_ACTIVITY_
Go through the lines below and repeat each one exactly, skipping pictures.

### RECORD EXTRACTS

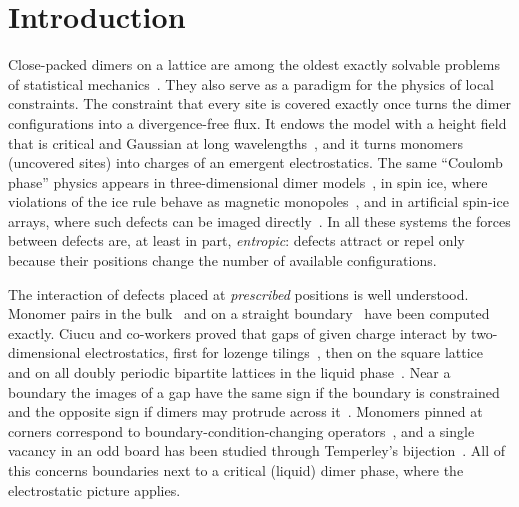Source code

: \documentclass[aps,pre,twocolumn,superscriptaddress,nofootinbib,floatfix]{revtex4-2}
\begin{document}
\maketitle

\section{Introduction}

Close-packed dimers on a lattice are among the oldest exactly solvable problems of statistical mechanics~\cite{Kasteleyn1961,TemperleyFisher1961,FisherStephenson1963}. They also serve as a paradigm for the physics of local constraints. The constraint that every site is covered exactly once turns the dimer configurations into a divergence-free flux. It endows the model with a height field that is critical and Gaussian at long wavelengths~\cite{Kenyon2000,Kenyon2001,Nienhuis1984,Henley2010}, and it turns monomers (uncovered sites) into charges of an emergent electrostatics. The same ``Coulomb phase'' physics appears in three-dimensional dimer models~\cite{Huse2003}, in spin ice, where violations of the ice rule behave as magnetic monopoles~\cite{Castelnovo2008}, and in artificial spin-ice arrays, where such defects can be imaged directly~\cite{Wang2006,Ladak2010}. In all these systems the forces between defects are, at least in part, \emph{entropic}: defects attract or repel only because their positions change the number of available configurations.

The interaction of defects placed at \emph{prescribed} positions is well understood. Monomer pairs in the bulk~\cite{FisherStephenson1963,Hartwig1966,FendleyMoessnerSondhi2002,KrauthMoessner2003,WilkinsPowell2021} and on a straight boundary~\cite{PriezzhevRuelle2008} have been computed exactly. Ciucu and co-workers proved that gaps of given charge interact by two-dimensional electrostatics, first for lozenge tilings~\cite{Ciucu2010}, then on the square lattice~\cite{Ciucu2014,Ciucu2016} and on all doubly periodic bipartite lattices in the liquid phase~\cite{Ciucu2017}. Near a boundary the images of a gap have the same sign if the boundary is constrained and the opposite sign if dimers may protrude across it~\cite{CiucuKrattenthaler2011,Ciucu2015,CiucuFischer2015}. Monomers pinned at corners correspond to boundary-condition-changing operators~\cite{Allegra2015}, and a single vacancy in an odd board has been studied through Temperley's bijection~\cite{TzengWu2003,Wu2006,BouttierBowickGuitterJeng2008}. All of this concerns boundaries next to a critical (liquid) dimer phase, where the electrostatic picture applies.
\end{document}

######

_RESPONSE_
Source code

: \documentclass[aps,pre,twocolumn,superscriptaddress,nofootinbib,floatfix]{revtex4-2}
\begin{document}
\maketitle

\section{Introduction}

Close-packed dimers on a lattice are among the oldest exactly solvable problems of statistical mechanics~\cite{Kasteleyn1961,TemperleyFisher1961,FisherStephenson1963}. They also serve as a paradigm for the physics of local constraints. The constraint that every site is covered exactly once turns the dimer configurations into a divergence-free flux. It endows the model with a height field that is critical and Gaussian at long wavelengths~\cite{Kenyon2000,Kenyon2001,Nienhuis1984,Henley2010}, and it turns monomers (uncovered sites) into charges of an emergent electrostatics. The same ``Coulomb phase'' physics appears in three-dimensional dimer models~\cite{Huse2003}, in spin ice, where violations of the ice rule behave as magnetic monopoles~\cite{Castelnovo2008}, and in artificial spin-ice arrays, where such defects can be imaged directly~\cite{Wang2006,Ladak2010}. In all these systems the forces between defects are, at least in part, \emph{entropic}: defects attract or repel only because their positions change the number of available configurations.

The interaction of defects placed at \emph{prescribed} positions is well understood. Monomer pairs in the bulk~\cite{FisherStephenson1963,Hartwig1966,FendleyMoessnerSondhi2002,KrauthMoessner2003,WilkinsPowell2021} and on a straight boundary~\cite{PriezzhevRuelle2008} have been computed exactly. Ciucu and co-workers proved that gaps of given charge interact by two-dimensional electrostatics, first for lozenge tilings~\cite{Ciucu2010}, then on the square lattice~\cite{Ciucu2014,Ciucu2016} and on all doubly periodic bipartite lattices in the liquid phase~\cite{Ciucu2017}. Near a boundary the images of a gap have the same sign if the boundary is constrained and the opposite sign if dimers may protrude across it~\cite{CiucuKrattenthaler2011,Ciucu2015,CiucuFischer2015}. Monomers pinned at corners correspond to boundary-condition-changing operators~\cite{Allegra2015}, and a single vacancy in an odd board has been studied through Temperley's bijection~\cite{TzengWu2003,Wu2006,BouttierBowickGuitterJeng2008}. All of this concerns boundaries next to a critical (liquid) dimer phase, where the electrostatic picture applies.
\end{document}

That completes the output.